▸ **ACTIVITY**: Please go line by line through the material and copy each one containing the word "regla".

[Opening RECORDED INFORMATION section]

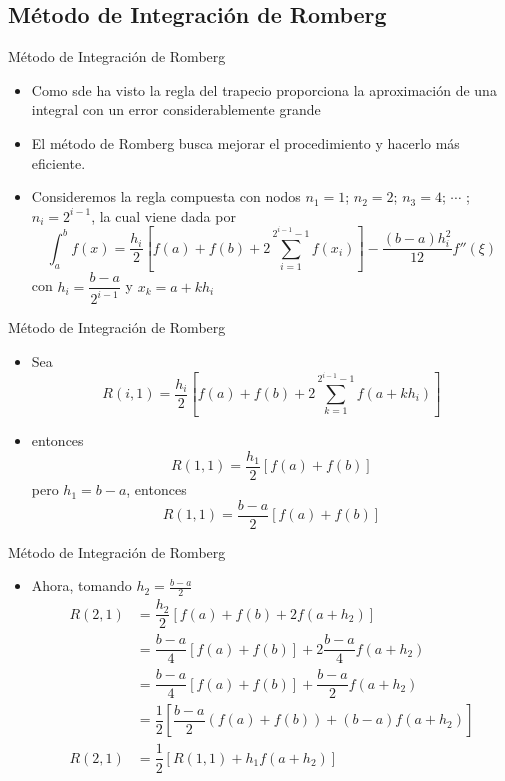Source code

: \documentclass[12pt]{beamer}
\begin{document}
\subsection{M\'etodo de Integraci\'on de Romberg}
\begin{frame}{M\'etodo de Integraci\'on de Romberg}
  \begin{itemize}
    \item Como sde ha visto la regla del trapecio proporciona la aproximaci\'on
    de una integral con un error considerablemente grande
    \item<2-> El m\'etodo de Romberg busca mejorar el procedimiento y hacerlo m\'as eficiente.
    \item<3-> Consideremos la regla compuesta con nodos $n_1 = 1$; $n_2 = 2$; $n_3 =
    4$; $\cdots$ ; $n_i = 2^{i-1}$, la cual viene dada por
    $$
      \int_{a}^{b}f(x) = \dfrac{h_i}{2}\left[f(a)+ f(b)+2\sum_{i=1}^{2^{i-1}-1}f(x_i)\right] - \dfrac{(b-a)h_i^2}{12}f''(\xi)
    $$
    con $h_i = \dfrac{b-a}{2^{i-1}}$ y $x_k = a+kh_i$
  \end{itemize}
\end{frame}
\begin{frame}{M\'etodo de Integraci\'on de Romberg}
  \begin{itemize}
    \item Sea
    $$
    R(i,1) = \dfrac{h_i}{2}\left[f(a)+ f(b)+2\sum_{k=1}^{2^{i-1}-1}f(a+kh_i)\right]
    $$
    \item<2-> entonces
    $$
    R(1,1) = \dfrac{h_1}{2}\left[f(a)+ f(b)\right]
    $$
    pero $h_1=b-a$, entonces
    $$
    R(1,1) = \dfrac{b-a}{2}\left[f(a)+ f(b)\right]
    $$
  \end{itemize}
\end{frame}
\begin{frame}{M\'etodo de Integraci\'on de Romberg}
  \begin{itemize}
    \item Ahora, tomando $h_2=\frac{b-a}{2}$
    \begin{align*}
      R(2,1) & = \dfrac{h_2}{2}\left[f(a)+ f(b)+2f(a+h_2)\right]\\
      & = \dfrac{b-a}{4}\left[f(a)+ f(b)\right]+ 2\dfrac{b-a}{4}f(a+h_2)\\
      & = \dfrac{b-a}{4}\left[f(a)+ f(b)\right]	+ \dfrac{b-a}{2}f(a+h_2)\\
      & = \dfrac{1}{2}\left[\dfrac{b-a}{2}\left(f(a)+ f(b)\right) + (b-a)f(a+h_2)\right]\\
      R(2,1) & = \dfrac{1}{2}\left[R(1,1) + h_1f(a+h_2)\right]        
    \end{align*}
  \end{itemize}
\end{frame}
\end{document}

[Closing RECORDED INFORMATION section]
[Opening RECORDED INFORMATION section]

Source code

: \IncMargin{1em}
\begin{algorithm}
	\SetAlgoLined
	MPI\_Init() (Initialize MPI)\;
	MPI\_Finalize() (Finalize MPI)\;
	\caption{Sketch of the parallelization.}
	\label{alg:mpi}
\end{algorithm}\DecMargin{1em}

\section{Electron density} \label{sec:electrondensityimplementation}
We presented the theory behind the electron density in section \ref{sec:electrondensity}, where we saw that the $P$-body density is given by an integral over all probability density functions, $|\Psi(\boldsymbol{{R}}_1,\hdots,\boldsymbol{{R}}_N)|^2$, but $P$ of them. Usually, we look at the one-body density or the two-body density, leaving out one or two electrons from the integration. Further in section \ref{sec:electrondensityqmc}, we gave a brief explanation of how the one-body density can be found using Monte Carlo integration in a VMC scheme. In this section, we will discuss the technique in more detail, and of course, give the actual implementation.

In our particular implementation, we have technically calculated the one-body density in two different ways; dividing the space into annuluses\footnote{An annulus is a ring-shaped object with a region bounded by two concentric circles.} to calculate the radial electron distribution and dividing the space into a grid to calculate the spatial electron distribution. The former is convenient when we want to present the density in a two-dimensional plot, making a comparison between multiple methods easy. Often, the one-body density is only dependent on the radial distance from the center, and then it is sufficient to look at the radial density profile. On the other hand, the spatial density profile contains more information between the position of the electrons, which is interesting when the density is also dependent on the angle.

[Closing RECORDED INFORMATION section]
[Opening RECORDED INFORMATION section]

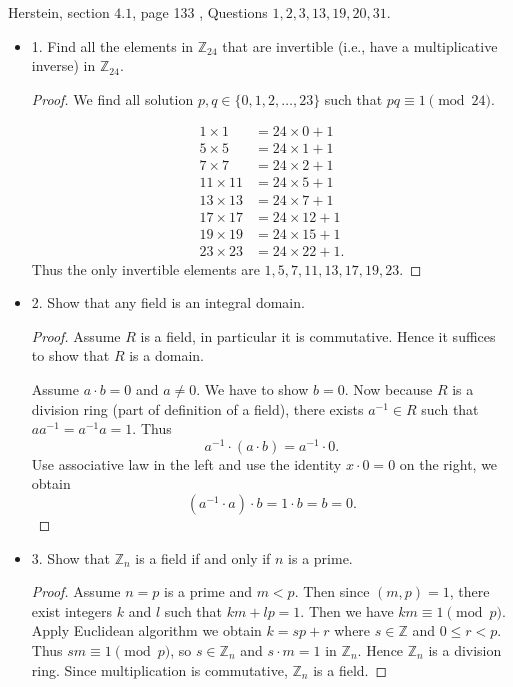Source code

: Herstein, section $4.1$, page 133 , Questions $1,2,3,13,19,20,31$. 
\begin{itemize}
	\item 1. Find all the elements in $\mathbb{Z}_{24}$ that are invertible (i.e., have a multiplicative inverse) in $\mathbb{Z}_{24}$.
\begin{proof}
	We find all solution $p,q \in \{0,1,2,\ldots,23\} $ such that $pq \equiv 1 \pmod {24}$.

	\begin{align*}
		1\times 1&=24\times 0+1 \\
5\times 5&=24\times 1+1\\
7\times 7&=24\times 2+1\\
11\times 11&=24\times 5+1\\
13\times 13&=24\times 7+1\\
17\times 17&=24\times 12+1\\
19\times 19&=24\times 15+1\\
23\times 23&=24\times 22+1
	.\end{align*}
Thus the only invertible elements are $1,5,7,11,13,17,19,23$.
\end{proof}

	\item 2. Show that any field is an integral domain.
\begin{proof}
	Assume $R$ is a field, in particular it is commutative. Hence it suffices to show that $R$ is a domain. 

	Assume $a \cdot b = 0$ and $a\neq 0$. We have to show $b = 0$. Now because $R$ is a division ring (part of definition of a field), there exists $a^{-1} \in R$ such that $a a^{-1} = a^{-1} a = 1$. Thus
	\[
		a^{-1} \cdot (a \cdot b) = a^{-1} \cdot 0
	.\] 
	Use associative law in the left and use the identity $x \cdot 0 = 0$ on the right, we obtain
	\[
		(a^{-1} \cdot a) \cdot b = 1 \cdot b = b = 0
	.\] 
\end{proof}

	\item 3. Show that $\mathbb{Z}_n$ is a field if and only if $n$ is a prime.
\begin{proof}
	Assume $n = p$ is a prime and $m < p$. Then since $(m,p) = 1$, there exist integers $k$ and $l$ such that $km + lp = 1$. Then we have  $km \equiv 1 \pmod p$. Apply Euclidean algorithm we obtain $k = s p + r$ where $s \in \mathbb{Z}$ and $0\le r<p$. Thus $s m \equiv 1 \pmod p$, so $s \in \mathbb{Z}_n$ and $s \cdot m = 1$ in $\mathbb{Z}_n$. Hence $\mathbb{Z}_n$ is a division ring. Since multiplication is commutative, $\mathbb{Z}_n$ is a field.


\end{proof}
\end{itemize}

[Closing RECORDED INFORMATION section]

▸ **YOUR RESPONSE**:
    \item Como sde ha visto la regla del trapecio proporciona la aproximaci\'on
    \item<3-> Consideremos la regla compuesta con nodos $n_1 = 1$; $n_2 = 2$; $n_3 =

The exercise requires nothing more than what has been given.